Clothing & Textiles: The Simplicity of 1920s Fashion
This black velvet sheath dress with a gold lace border and red velvet rose c. 1920-24 was donated by longtime New Canaan resident Dorothy Thayer (Mrs. Floyd Noble). In 1913, Dorothy married her husband, Floyd C. Noble, at her parent’s summer residence in Silvermine. The house was beautifully decorated by Stephen Hoyt, the local florist. After the wedding, the two lived on Huckleberry Hill Road, where they raised their two children.

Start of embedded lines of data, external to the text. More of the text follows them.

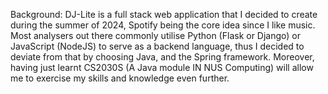 Background:
DJ-Lite is a full stack web application that I decided to create during the summer of 2024, Spotify being the core idea since I like music. 
Most analysers out there commonly utilise Python (Flask or Django) or JavaScript (NodeJS) to serve as a backend language, thus I decided to deviate from that by choosing Java, and the Spring framework. Moreover, having just learnt CS2030S (A Java module IN NUS Computing) will allow me to exercise my skills and knowledge even further.
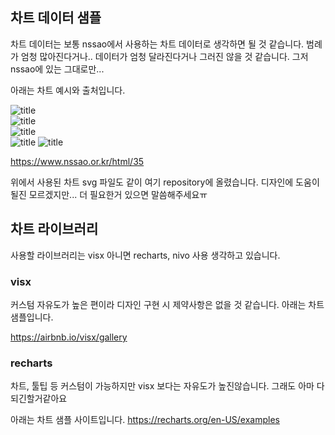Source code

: ## 차트 데이터 샘플
차트 데이터는 보통 nssao에서 사용하는 차트 데이터로 생각하면 될 것 같습니다. 범례가 엄청 많아진다거나.. 데이터가 엄청 달라진다거나 그러진 않을 것 같습니다. 그저 nssao에 있는 그대로만...

아래는 차트 예시와 출처입니다.

![title](https://www.nssao.or.kr/situaction/images/000002/20181212155307238_HMR5W5FS.png)   
![title](https://www.nssao.or.kr/situaction/images/000003/20190719212419219_7J1XSHZL.png)     
![title](https://www.nssao.or.kr/situaction/images/000002/20181211150903139_R97TQ8PL.jpg)   
![title](https://www.nssao.or.kr/situaction/images/000003/20190717110830602_7Q397V4P.jpg) 
![title](https://www.nssao.or.kr/situaction/images/000002/20181217125342235_W3XK3Z79.jpg) 

https://www.nssao.or.kr/html/35

위에서 사용된 차트 svg 파일도 같이 여기 repository에 올렸습니다. 디자인에 도움이 될진 모르겠지만... 더 필요한거 있으면 말씀해주세요ㅠ


## 차트 라이브러리
사용할 라이브러리는 visx 아니면 recharts, nivo 사용 생각하고 있습니다. 

### visx
커스텀 자유도가 높은 편이라 디자인 구현 시 제약사항은 없을 것 같습니다.
아래는 차트 샘플입니다.

https://airbnb.io/visx/gallery

### recharts
차트, 툴팁 등 커스텀이 가능하지만 visx 보다는 자유도가 높진않습니다. 그래도 아마 다 되긴할거같아요

아래는 차트 샘플 사이트입니다.
https://recharts.org/en-US/examples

The dress was most likely worn by Dorothy herself. (If this sounds familiar, Dorothy was also the owner of the silk leaf-print dress in last week’s e-newsletter, which provides an interesting window into the changing fashions for women within a decade.)
Simplicity in structure was the key to fashion in the 1920s for both daywear and eveningwear, with the latter benefiting from ornate decoration such as beadwork, sequins, and embroidery. The shift dress became the dominant silhouette in women’s clothes, hanging from the shoulder to just below the knee. Waistlines dropped, and Coco Chanel’s Little Black Dress endorsed the validity of black as a fashionable color, and not just appropriate for funerals. Eveningwear also exposed shoulders and backs more than in previous years.
Fun fact! The popular mini-dress trimmed with fringe is not accurate to the 1920s, but rather can be traced back to the 1960s “Flapper” revival of the silhouette. Hemlines in the twenties never rose above the knee and fabrics such as silk, velvet, taffeta and chiffon were all favored above fringe.